◆ YOUR TASK: Records appear below. Give all of them again, exactly.

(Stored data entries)
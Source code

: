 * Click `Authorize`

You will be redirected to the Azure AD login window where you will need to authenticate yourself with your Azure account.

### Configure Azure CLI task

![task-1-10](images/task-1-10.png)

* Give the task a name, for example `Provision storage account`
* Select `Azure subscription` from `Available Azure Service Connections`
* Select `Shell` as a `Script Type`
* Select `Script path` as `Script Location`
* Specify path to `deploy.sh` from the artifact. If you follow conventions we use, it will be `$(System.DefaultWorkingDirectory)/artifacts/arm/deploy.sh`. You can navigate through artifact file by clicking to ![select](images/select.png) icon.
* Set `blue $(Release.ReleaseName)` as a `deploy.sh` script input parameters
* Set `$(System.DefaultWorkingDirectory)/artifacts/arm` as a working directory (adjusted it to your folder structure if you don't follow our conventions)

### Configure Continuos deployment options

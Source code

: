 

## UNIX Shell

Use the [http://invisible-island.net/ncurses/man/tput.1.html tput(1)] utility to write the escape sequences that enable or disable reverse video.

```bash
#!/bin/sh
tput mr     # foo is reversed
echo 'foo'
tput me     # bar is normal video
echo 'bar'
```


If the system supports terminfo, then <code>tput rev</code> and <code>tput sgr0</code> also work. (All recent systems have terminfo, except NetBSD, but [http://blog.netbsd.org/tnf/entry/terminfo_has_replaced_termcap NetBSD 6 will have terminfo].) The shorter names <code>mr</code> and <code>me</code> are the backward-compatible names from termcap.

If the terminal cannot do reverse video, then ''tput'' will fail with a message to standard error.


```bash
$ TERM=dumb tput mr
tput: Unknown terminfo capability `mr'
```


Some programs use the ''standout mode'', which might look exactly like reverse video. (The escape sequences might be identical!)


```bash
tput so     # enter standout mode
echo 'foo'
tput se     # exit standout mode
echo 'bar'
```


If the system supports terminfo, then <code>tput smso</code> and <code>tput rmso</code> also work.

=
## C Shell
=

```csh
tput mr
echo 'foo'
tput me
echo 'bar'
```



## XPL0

◆ TASK OUTPUT:
Source code

: * Click `Authorize`

You will be redirected to the Azure AD login window where you will need to authenticate yourself with your Azure account.

### Configure Azure CLI task

![task-1-10](images/task-1-10.png)

* Give the task a name, for example `Provision storage account`
* Select `Azure subscription` from `Available Azure Service Connections`
* Select `Shell` as a `Script Type`
* Select `Script path` as `Script Location`
* Specify path to `deploy.sh` from the artifact. If you follow conventions we use, it will be `$(System.DefaultWorkingDirectory)/artifacts/arm/deploy.sh`. You can navigate through artifact file by clicking to ![select](images/select.png) icon.
* Set `blue $(Release.ReleaseName)` as a `deploy.sh` script input parameters
* Set `$(System.DefaultWorkingDirectory)/artifacts/arm` as a working directory (adjusted it to your folder structure if you don't follow our conventions)

### Configure Continuos deployment options

Source code

: 

## UNIX Shell

Use the [http://invisible-island.net/ncurses/man/tput.1.html tput(1)] utility to write the escape sequences that enable or disable reverse video.

```bash
#!/bin/sh
tput mr     # foo is reversed
echo 'foo'
tput me     # bar is normal video
echo 'bar'
```


If the system supports terminfo, then <code>tput rev</code> and <code>tput sgr0</code> also work. (All recent systems have terminfo, except NetBSD, but [http://blog.netbsd.org/tnf/entry/terminfo_has_replaced_termcap NetBSD 6 will have terminfo].) The shorter names <code>mr</code> and <code>me</code> are the backward-compatible names from termcap.

If the terminal cannot do reverse video, then ''tput'' will fail with a message to standard error.


```bash
$ TERM=dumb tput mr
tput: Unknown terminfo capability `mr'
```


Some programs use the ''standout mode'', which might look exactly like reverse video. (The escape sequences might be identical!)


```bash
tput so     # enter standout mode
echo 'foo'
tput se     # exit standout mode
echo 'bar'
```


If the system supports terminfo, then <code>tput smso</code> and <code>tput rmso</code> also work.

=
## C Shell
=

```csh
tput mr
echo 'foo'
tput me
echo 'bar'
```



## XPL0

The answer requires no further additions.